Most people that I work with at Tidelands Church are new to the Presbyterian Church (USA). Even those who are already Presbyterian members may not have a good understanding of something like General Assembly. This being the case, I have been to thinking about how to give direction to those of you who may be interested in knowing more about some of the recent decisions that took place at General Assembly. I recently ran across the following blog that is helpful because it has many relevant links for further reading as well as a well-written pastoral response: “AN OPEN LETTER TO MY CHURCH…” While I do not share all of the same opinions as Rev. Lindsley there are some points I want to echo:
- My door is open. (No, I don’t have a literal office door yet, but I would be happy to meet and talk)

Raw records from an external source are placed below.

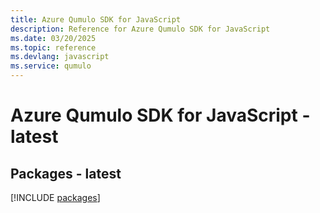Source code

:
 ```yaml
---
title: Azure Qumulo SDK for JavaScript
description: Reference for Azure Qumulo SDK for JavaScript
ms.date: 03/20/2025
ms.topic: reference
ms.devlang: javascript
ms.service: qumulo
---
```

# Azure Qumulo SDK for JavaScript - latest
## Packages - latest
[!INCLUDE [packages](qumulo-index.md)]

- I’m thankful to be part of denomination that is wrestling with very difficult issues instead of pretending like there is no room for discussion/debate. Whether we like it or not, these issues are not going away and it is better to be talking about how scripture addresses these issues than ignoring the major cultural shifts taking place.
- If you are unhappy with any of the decisions, take some time. Steve suggested six months, I would suggest at least 12. The reality is that we live in a consumeristic mentality most of the time in our culture and want instant gratification or we “take our business elsewhere.” This is not the model we follow in the Church. We also tend to believe that we as individuals (whether pastors or lay leaders) have it all figured out while others are messed up and/or wrong. Hopefully, like me, you have changed some of your previous views as the result of the Holy Spirit working through scripture and leading you to a more faithful understanding. While I think my current interpretation of scripture is accurate, I would be a fool not to be open to the corrective work of God in my life and to assume that I have “arrived” at a perfect theology. Yes, it is hard to be part of a large group of Christians that often disagree on how to interpret scripture, but it is better than being a lone ranger or sole authority where alternate opinions are stifled.